Hank Mobley『The Jazz Message Vol.2』(写真左)。1956年の録音。前半2曲が11月の録音。パーソネルは、Lee Morgan (tp), Hank Mobley (ts), Hank Jones (p), Doug Watkins (b), Art Taylor (ds)。後半3曲が遡ること7月の録音。パーソネルは、Donald Byrd (tp), Hank Mobley (ts), Barry Harris (p), Doug Watkins (b), Kenny Clarke (ds)。サボイ・レーベルからのリリースになる。
ハード・バップ全盛に向かって、若きジャズ・ミュージシャン達が技を競い合った時期。いや〜錚々たるメンバーやなあ。サボイ・レーベルにしては珍しい、ハードバップの第一線で活躍している、メジャーなスター・ジャズマンを一斉に集めている。このメンバーを見ただけで、このアルバムの内容の良さは約束されたようなものだ。
リーダーのモブレーをはじめとして、若きドナルド・バードやダグ・ワトキンス、リー・モーガンが熱気溢れるハード・バップを展開。とりわけ、リーダーの若きハンク・モブレーの荒削りで野太い、それでいて歌心を感じさせるテナー・サックスは「これぞハードバップ、これぞモダン・ジャズ」的な音で、聴いていて心が和む。

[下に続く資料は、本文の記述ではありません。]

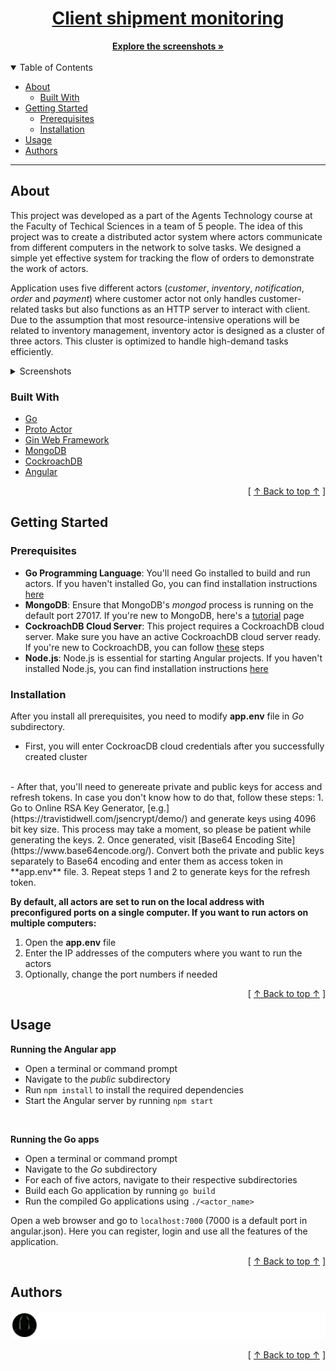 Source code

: <h1 align="center">
  <a href="https://github.com/MarkoUljarevic/client-shipment-monitoring-actors">
  Client shipment monitoring
  </a>
</h1>

<div align="center">
  <a href="#about"><strong>Explore the screenshots »</strong></a>
  <br />
  <br />
</div>

<details open="open">
<summary id="table-of-contents">Table of Contents</summary>

- [About](#about)
  - [Built With](#built-with)
- [Getting Started](#getting-started)
  - [Prerequisites](#prerequisites)
  - [Installation](#installation)
- [Usage](#usage)
- [Authors](#authors)

</details>

---

## About
This project was developed as a part of the Agents Technology course at the Faculty of Techical Sciences in a team of 5 people. The idea of this project was to create a distributed actor system where actors communicate from different computers in the network to solve tasks. We designed a simple yet effective system for tracking the flow of orders to demonstrate the work of actors.
<br>

Application uses five different actors (*customer*, *inventory*, *notification*, *order* and *payment*) where customer actor not only handles customer-related tasks but also functions as an HTTP server to interact with client. Due to the assumption that most resource-intensive operations will be related to inventory management, inventory actor is designed as a cluster of three actors. This cluster is optimized to handle high-demand tasks efficiently.

<details>
<summary>Screenshots</summary>
<br>

| Login Page | Order Page |
| :-: | :--: |
| <img src="images/login_page.png" title="Home Page" width="100%"> | <img src="images/order_page.png" title="Login Page" width="100%"> |

| Ordering Process | Actors Consoles |
| :-: | :-: |
| <img src="images/ordering_process.png" title="Home Page" width="100%"> | <img src="images/consoles.png" title="Login Page" width="100%"> |

</details>

### Built With
- [Go](https://go.dev/)
- [Proto Actor](https://github.com/asynkron/protoactor-go)
- [Gin Web Framework](https://gin-gonic.com/)
- [MongoDB](https://mongodb.com/)
- [CockroachDB](https://cockroachlabs.com/)
- [Angular](https://angular.io/)

<div align="right">[ <a href="#table-of-contents">↑ Back to top ↑</a> ]</div>

## Getting Started

### Prerequisites

- **Go Programming Language**: You'll need Go installed to build and run actors. If you haven't installed Go, you can find installation instructions [here](https://go.dev/doc/install)
- **MongoDB**: Ensure that MongoDB's *mongod* process is running on the default port 27017. If you're new to MongoDB, here's a [tutorial](https://www.mongodb.com/docs/manual/tutorial/) page
- **CockroachDB Cloud Server**: This project requires a CockroachDB cloud server. Make sure you have an active CockroachDB cloud server ready. If you're new to CockroachDB, you can follow [these](https://cockroachlabs.com/docs/stable/build-a-go-app-with-cockroachdb#create-a-free-cluster) steps
- **Node.js**: Node.js is essential for starting Angular projects. If you haven't installed Node.js, you can find installation instructions [here](https://nodejs.org)

### Installation

After you install all prerequisites, you need to modify **app.env** file in *Go* subdirectory.

- First, you will enter CockroacDB cloud credentials after you successfully created cluster
<br>
- After that, you'll need to genereate private and public keys for access and refresh tokens. In case you don't know how to do that, follow these steps:
  1. Go to Online RSA Key Generator, [e.g.](https://travistidwell.com/jsencrypt/demo/) and generate keys using 4096 bit key size. This process may take a moment, so please be patient while generating the keys.
  2. Once generated, visit [Base64 Encoding Site](https://www.base64encode.org/). Convert both the private and public keys separately to Base64 encoding and enter them as access token in **app.env** file.
  3. Repeat steps 1 and 2 to generate keys for the refresh token.

**By default, all actors are set to run on the local address with preconfigured ports on a single computer. If you want to run actors on multiple computers:**
  1. Open the **app.env** file
  2. Enter the IP addresses of the computers where you want to run the actors
  3. Optionally, change the port numbers if needed

<div align="right">[ <a href="#table-of-contents">↑ Back to top ↑</a> ]</div>

## Usage

**Running the Angular app**
- Open a terminal or command prompt
- Navigate to the *public* subdirectory
- Run `npm install` to install the required dependencies
- Start the Angular server by running `npm start`

<br>

**Running the Go apps**
- Open a terminal or command prompt
- Navigate to the *Go* subdirectory
- For each of five actors, navigate to their respective subdirectories
- Build each Go application by running `go build`
- Run the compiled Go applications using `./<actor_name>`

Open a web browser and go to `localhost:7000` (7000 is a default port in angular.json). Here you can register, login and use all the features of the application.

<div align="right">[ <a href="#table-of-contents">↑ Back to top ↑</a> ]</div>


## Authors

[![Contributors image](images/contributors.svg)](https://github.com/AT-SmFoYcSNaQ/AT2023/graphs/contributors)

<div align="right">[ <a href="#table-of-contents">↑ Back to top ↑</a> ]</div>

トランペットのモーガンやバードは、もうこの頃、既に彼らそれぞれ特有の「クセ」が、ところどころに見え隠れして個性的。思わず口元が緩む。ワトキンスのベースは太くて堅実。ブンブン鳴る。早逝が惜しまれる。ハードバップの美味しいところが詰め込まれていて、代表的名盤で無い分、リラックスして聴ける。しかし、このアルバム、ジャズ盤紹介本などで、そのタイトルが挙がることは少ない。
恐らく、このアルバムのジャケットに問題があるんじゃないかと睨んでいる。悩みに悩んだモブレーの横顔。しかも、額に手を当てて痛々しいことこの上ない。アルバムのジャケットに、こんな写真、使うかなあ。タイポグラフィーはサボイ・レーベル特有の古くさい、どうでも良い感じのタイポグラフィー。このジャケットじゃあ、触手は伸びないな。でも、内容はなかなかの好盤です。